EXERCISE REQUIREMENTS: Word for word, reproduce all entries below, leaving every picture out.

┌─ RECORD SET

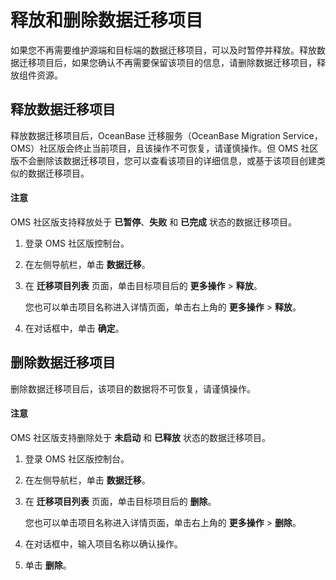 # 释放和删除数据迁移项目

如果您不再需要维护源端和目标端的数据迁移项目，可以及时暂停并释放。释放数据迁移项目后，如果您确认不再需要保留该项目的信息，请删除数据迁移项目，释放组件资源。

## 释放数据迁移项目

释放数据迁移项目后，OceanBase 迁移服务（OceanBase Migration Service，OMS）社区版会终止当前项目，且该操作不可恢复，请谨慎操作。但 OMS 社区版不会删除该数据迁移项目，您可以查看该项目的详细信息，或基于该项目创建类似的数据迁移项目。

  <main id="notice" type='notice'>
    <h4>注意</h4>
    <p>OMS 社区版支持释放处于 <strong>已暂停</strong>、<strong>失败</strong> 和 <strong>已完成</strong> 状态的数据迁移项目。</p>
  </main>

1. 登录 OMS 社区版控制台。

2. 在左侧导航栏，单击 **数据迁移**。

3. 在 **迁移项目列表** 页面，单击目标项目后的 **更多操作** \> **释放**。

   您也可以单击项目名称进入详情页面，单击右上角的 **更多操作** \> **释放**。

4. 在对话框中，单击 **确定**。

## 删除数据迁移项目

删除数据迁移项目后，该项目的数据将不可恢复，请谨慎操作。

  <main id="notice" type='notice'>
    <h4>注意</h4>
    <p>OMS 社区版支持删除处于 <strong>未启动</strong> 和 <strong>已释放</strong> 状态的数据迁移项目。</p>
  </main>

1. 登录 OMS 社区版控制台。

2. 在左侧导航栏，单击 **数据迁移**。

3. 在 **迁移项目列表** 页面，单击目标项目后的 **删除**。

   您也可以单击项目名称进入详情页面，单击右上角的 **更多操作** \> **删除**。

4. 在对话框中，输入项目名称以确认操作。

5. 单击 **删除**。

└─

EXERCISE OUTPUT:
 # 释放和删除数据迁移项目

如果您不再需要维护源端和目标端的数据迁移项目，可以及时暂停并释放。释放数据迁移项目后，如果您确认不再需要保留该项目的信息，请删除数据迁移项目，释放组件资源。

## 释放数据迁移项目

释放数据迁移项目后，OceanBase 迁移服务（OceanBase Migration Service，OMS）社区版会终止当前项目，且该操作不可恢复，请谨慎操作。但 OMS 社区版不会删除该数据迁移项目，您可以查看该项目的详细信息，或基于该项目创建类似的数据迁移项目。

  <main id="notice" type='notice'>
    <h4>注意</h4>
    <p>OMS 社区版支持释放处于 <strong>已暂停</strong>、<strong>失败</strong> 和 <strong>已完成</strong> 状态的数据迁移项目。</p>
  </main>

1. 登录 OMS 社区版控制台。

2. 在左侧导航栏，单击 **数据迁移**。

3. 在 **迁移项目列表** 页面，单击目标项目后的 **更多操作** \> **释放**。

   您也可以单击项目名称进入详情页面，单击右上角的 **更多操作** \> **释放**。

4. 在对话框中，单击 **确定**。

## 删除数据迁移项目

删除数据迁移项目后，该项目的数据将不可恢复，请谨慎操作。

  <main id="notice" type='notice'>
    <h4>注意</h4>
    <p>OMS 社区版支持删除处于 <strong>未启动</strong> 和 <strong>已释放</strong> 状态的数据迁移项目。</p>
  </main>

1. 登录 OMS 社区版控制台。

2. 在左侧导航栏，单击 **数据迁移**。

3. 在 **迁移项目列表** 页面，单击目标项目后的 **删除**。

   您也可以单击项目名称进入详情页面，单击右上角的 **更多操作** \> **删除**。

4. 在对话框中，输入项目名称以确认操作。

5. 单击 **删除**。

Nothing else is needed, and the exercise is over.